# [How to complete this task]
Scan the material for the word "marker" and return every matching line.

━━ Exercise input ━━

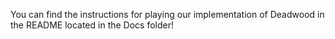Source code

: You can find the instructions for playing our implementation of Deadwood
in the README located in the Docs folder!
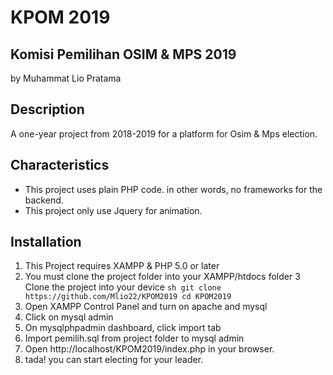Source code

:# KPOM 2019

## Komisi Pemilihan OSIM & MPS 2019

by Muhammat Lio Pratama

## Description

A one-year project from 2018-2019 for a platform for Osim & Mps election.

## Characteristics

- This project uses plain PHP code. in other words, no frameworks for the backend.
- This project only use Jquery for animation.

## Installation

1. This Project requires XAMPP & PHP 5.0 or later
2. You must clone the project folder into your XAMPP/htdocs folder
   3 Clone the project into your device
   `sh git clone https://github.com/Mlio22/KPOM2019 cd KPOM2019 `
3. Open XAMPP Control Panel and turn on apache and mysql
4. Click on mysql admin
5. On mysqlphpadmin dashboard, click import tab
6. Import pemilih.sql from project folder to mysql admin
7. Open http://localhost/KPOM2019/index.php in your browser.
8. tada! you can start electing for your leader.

━━━
━━ Exercise input ━━

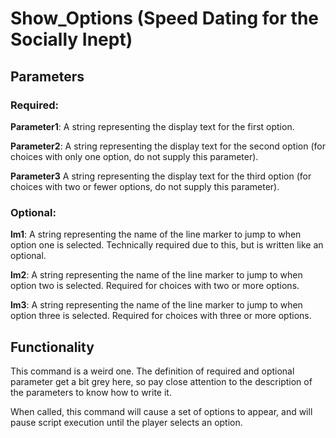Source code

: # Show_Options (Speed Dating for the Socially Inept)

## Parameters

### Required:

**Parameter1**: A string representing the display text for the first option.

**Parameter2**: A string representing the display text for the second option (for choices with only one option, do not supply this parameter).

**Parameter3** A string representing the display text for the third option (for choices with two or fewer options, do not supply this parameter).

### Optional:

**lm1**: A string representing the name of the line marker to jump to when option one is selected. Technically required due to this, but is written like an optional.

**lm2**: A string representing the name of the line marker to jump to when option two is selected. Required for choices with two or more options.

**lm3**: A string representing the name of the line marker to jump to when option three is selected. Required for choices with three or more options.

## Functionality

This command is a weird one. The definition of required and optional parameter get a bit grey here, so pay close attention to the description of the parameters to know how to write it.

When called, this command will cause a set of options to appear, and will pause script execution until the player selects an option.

━━━

# [Task response]
**lm1**: A string representing the name of the line marker to jump to when option one is selected. Technically required due to this, but is written like an optional.
**lm2**: A string representing the name of the line marker to jump to when option two is selected. Required for choices with two or more options.
**lm3**: A string representing the name of the line marker to jump to when option three is selected. Required for choices with three or more options.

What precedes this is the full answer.